Magnetic behavior and phase diagram of epitaxial Er3Fe5O12 thin films across the compensation temperature

TL;DR

This study explores the magnetic phases and dynamics of epitaxial Er3Fe5O12 thin films, revealing complex behaviors around the compensation temperature, with implications for spintronic device applications.

Contribution

It provides detailed phase diagrams and dynamic behavior analysis of Er3Fe5O12 thin films across the compensation temperature, advancing understanding of their magnetic properties.

Findings

High-quality single-crystal growth confirmed

Compensation temperature close to 80 K identified

Complex magnetic configurations observed at room temperature

Abstract

Rare-earth iron garnet (RE3Fe5O12) films are promising insulating ferrimagnets.

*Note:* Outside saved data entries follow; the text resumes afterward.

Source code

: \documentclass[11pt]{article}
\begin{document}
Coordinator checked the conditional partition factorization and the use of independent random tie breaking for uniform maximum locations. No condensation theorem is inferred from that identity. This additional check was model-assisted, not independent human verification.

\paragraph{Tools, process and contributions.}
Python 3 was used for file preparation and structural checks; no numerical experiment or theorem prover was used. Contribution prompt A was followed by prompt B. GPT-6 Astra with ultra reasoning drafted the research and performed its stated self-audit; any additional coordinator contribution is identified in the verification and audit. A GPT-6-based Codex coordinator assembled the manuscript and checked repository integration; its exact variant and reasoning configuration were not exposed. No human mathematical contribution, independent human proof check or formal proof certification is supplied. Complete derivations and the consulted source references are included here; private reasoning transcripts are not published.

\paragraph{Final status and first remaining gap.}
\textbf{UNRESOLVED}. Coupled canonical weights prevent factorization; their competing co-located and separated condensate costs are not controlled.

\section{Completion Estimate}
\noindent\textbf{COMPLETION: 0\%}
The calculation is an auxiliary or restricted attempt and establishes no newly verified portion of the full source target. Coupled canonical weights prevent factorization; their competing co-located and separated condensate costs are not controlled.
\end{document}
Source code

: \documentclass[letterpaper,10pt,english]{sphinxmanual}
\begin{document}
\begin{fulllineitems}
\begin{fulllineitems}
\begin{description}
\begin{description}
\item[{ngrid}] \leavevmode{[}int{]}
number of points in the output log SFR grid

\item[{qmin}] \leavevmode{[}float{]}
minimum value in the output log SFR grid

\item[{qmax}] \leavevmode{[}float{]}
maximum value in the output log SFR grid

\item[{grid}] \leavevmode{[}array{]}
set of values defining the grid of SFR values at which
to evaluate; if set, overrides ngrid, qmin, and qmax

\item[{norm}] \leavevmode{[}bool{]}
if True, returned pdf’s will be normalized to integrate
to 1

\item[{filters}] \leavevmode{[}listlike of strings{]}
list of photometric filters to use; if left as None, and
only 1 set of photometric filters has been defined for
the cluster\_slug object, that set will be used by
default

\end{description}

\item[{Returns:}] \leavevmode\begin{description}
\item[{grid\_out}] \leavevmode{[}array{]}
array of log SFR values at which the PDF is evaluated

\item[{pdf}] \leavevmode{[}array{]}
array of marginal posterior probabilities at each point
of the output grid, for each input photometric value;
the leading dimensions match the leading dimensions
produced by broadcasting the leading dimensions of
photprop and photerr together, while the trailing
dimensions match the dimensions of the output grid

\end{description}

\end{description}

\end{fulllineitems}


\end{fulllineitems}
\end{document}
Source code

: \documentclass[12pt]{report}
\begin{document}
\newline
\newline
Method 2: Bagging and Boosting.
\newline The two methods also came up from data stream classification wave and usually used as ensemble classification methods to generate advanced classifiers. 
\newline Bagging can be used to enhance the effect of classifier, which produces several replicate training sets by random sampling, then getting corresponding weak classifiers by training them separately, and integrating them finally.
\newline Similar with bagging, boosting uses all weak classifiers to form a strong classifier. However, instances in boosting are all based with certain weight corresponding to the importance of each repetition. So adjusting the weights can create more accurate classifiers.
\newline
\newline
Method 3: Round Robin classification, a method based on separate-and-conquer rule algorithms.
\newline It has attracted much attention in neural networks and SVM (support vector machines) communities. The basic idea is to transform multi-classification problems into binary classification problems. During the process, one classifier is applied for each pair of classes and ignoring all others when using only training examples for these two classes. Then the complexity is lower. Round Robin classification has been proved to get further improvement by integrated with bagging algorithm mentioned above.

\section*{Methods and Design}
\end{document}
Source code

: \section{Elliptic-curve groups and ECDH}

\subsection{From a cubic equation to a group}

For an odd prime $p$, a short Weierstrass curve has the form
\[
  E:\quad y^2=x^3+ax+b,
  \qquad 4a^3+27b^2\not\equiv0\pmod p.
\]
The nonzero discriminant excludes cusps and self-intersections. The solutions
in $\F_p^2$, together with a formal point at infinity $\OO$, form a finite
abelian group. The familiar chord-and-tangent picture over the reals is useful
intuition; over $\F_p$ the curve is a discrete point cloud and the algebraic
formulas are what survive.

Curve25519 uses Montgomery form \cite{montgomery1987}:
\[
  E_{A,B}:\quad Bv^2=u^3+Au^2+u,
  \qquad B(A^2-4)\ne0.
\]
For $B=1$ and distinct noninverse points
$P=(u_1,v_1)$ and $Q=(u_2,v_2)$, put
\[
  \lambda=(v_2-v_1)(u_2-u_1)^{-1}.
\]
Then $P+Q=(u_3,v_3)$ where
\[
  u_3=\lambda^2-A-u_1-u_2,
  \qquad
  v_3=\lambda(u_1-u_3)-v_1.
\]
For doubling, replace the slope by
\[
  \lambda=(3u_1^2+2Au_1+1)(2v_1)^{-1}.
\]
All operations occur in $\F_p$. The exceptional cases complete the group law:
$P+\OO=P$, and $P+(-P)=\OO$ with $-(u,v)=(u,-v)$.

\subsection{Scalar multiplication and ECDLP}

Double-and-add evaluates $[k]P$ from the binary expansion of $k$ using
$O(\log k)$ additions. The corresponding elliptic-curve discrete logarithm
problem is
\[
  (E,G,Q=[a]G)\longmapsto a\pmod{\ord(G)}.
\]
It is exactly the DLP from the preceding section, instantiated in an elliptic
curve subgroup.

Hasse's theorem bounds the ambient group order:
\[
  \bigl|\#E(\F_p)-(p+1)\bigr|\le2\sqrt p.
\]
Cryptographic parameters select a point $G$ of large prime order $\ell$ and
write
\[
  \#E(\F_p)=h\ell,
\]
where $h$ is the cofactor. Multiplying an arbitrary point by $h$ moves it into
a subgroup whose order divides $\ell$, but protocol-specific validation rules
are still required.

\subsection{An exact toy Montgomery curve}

They can show low magnetic damping, perpendicular magnetic anisotropy, and ultrafast spin dynamics, which makes them ideal for spin transport applications. In this work, we investigate the interaction between the magnetic sublattices in Er3Fe5O12 thin films grown by pulsed laser deposition on a Gd3Ga5O12 substrate. Structural and magnetic characterization reveals high-quality single-crystal growth, with compensation temperature close to the reported bulk value (~80 K). Magnetic phase diagrams based on element-specific measurements map out the regions where ferrimagnetic, canted, and aligned phases are stable across the compensation temperature. The micromagnetic dynamics resulting from perpendicular magnetic pulse perturbation of an in-plane magnetized layer was investigated at room temperature and reveals complex configurations. These results are a key feature for modulating magnetization dynamics through the compensation phenomenon, which is essential for spin-based devices operating in a low-temperature regime.